Mother to Son is a song written by Langston Hughes in 1922 during the Harlem Renaissance, the most significant art movement in black literature in the US, when African Americans and intellectuals related to black culture evolved, highlighting the ups and downs of African Americans and combat against racism in their literature.
During this great culture revolution era, African Americans finally got the chance to thrive, among which is the song, Mother to son, comprised of the monologue of an African American mother whose life was surrounded by misery encouraged her son to follow her, be optimistic and overcome all the hardships and surmount all the obstacles in life. The three main themes in the song are hardships, courage, and the role of a mother, and these are highlighted by Hughes through the song’s form and literary devices.
In the poem, Hughes highlights the inevitable hardship dealt in any individual’s life. The idea is shown by the use of symbolism and anaphora. The speaker mentioned the “crystal stair” at both the outset and the end of the song.
The crystal stairs symbolize the comforting life style, which the mother does not possess. This very idea is repeated in the close line when the speaker says
”and life for me ain’t been no crystal stairs”. using the same symbols at the beginning and closing lines, the speaker depicts a vivid image that African Americans are far away from obtaining the American life style no matter how hard they try, the beginning circles back to the ending. The technique of anaphora is used when the speaker repeats: “And splinters, / And boards torn up, / And places with no carpet on the floor—” The word “and” is repeatedly used at the start of each line, highlighting the adversities and various challenges in the life of the mother, each “and” introduces a new impediment, highlighting the never-ending sufferings in the mother’s life journey, as well as the hundreds of thousands of African American.

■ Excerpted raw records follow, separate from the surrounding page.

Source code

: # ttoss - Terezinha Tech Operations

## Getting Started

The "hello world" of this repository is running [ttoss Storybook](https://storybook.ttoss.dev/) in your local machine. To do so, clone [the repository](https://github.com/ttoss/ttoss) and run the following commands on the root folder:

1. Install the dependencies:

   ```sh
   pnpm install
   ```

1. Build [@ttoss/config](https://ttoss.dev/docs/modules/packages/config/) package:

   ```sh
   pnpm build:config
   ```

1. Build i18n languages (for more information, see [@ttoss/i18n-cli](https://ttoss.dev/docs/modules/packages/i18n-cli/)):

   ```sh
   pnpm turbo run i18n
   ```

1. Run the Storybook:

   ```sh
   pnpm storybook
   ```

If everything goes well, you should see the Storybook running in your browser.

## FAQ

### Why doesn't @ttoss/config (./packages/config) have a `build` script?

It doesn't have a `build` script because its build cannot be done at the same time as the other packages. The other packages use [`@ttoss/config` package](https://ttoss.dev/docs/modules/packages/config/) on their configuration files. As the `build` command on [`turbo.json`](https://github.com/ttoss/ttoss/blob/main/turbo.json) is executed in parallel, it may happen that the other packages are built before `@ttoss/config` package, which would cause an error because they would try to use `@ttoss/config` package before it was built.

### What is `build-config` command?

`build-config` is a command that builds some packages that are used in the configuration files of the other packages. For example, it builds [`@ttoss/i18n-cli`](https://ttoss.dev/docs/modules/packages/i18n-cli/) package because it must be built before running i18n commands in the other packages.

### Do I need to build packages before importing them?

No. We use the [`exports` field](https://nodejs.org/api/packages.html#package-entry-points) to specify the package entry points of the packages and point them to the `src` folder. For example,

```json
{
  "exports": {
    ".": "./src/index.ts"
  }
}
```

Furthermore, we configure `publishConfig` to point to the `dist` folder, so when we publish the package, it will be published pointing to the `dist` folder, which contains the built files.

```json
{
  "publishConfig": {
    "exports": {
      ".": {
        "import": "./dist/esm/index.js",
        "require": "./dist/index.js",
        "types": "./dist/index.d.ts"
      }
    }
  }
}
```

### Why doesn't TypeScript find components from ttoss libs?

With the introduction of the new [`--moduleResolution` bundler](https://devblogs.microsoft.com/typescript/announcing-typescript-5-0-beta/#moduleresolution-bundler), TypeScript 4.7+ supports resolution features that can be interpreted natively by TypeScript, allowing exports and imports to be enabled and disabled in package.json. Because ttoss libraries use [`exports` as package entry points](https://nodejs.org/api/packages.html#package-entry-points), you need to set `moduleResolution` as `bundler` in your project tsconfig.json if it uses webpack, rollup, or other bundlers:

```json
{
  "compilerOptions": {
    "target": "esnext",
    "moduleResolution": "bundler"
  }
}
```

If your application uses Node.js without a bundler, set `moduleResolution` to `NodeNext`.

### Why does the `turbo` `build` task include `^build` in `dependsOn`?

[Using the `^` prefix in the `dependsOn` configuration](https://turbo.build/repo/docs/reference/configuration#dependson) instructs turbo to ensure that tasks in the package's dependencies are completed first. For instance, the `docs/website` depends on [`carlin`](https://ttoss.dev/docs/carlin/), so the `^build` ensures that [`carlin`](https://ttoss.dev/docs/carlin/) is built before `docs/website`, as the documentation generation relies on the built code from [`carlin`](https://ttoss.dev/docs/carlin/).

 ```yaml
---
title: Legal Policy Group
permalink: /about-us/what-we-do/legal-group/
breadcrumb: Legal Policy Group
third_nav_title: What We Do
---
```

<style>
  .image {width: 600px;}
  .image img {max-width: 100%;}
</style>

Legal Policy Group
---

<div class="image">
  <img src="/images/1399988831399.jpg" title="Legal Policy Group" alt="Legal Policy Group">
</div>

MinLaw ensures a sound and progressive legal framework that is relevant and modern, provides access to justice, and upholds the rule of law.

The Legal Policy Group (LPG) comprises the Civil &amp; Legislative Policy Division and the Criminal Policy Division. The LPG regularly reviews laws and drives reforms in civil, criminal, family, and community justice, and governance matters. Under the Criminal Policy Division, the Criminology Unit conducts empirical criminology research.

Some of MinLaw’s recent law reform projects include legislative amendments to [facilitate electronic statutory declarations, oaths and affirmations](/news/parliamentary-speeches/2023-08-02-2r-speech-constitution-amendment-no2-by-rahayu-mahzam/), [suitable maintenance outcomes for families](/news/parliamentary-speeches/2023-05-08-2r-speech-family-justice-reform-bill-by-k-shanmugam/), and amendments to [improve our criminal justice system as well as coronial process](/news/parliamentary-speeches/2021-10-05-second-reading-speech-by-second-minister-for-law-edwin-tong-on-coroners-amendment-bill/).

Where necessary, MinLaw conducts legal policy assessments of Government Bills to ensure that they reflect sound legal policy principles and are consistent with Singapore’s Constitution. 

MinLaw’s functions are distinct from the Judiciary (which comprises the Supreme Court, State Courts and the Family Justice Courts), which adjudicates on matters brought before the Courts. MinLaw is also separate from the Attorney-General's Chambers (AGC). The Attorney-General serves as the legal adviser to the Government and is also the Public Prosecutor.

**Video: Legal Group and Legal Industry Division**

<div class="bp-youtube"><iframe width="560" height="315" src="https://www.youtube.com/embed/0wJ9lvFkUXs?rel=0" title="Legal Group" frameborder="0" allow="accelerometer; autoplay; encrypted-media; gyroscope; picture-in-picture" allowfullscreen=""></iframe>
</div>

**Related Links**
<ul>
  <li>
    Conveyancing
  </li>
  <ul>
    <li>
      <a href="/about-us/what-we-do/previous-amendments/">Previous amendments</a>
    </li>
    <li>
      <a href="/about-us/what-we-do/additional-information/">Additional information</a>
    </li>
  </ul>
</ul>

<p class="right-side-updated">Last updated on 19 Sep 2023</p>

The song is written in free verse, without a particular rhyme scheme, stanza pattern or rules in the length of its lines. This could be a possible implication of the theme of courage. When one is courageous, with its perseverance, one could persistently break through all the difficulties hindering, restricting it from moving forward. Under the background of the song, the difficulties here could be implying poor living conditions, the “tacks”, the “splinters”, the “boards torn up”, the “places with no carpet on the floor”, but on a higher level, referring to racism, discrimination and inequality that are faced by African Americans in the early twentieth century. The theme of courage suggested by the free style of the song could be the fight against the dark elements and dangerous situations. It is the determination that the less privileged classes need in order to survive and achieve their goals.
Moreover, the poem presents the mother as a role model for the child. The mother and her son seem to be strongly bonded. The mother uses her life experiences to point the correct directions for her son and intends to prepare her son mentally ready for life, leading her son to a better future and to become a better individual.
As a conclusion, through a monologue of a representative African American mother in the song, the speaker has effectively reflects the situation of African Americans and their difficult fight against discrimination and racism. It plays a key role in the artistic movement in Harlem during the 1920s.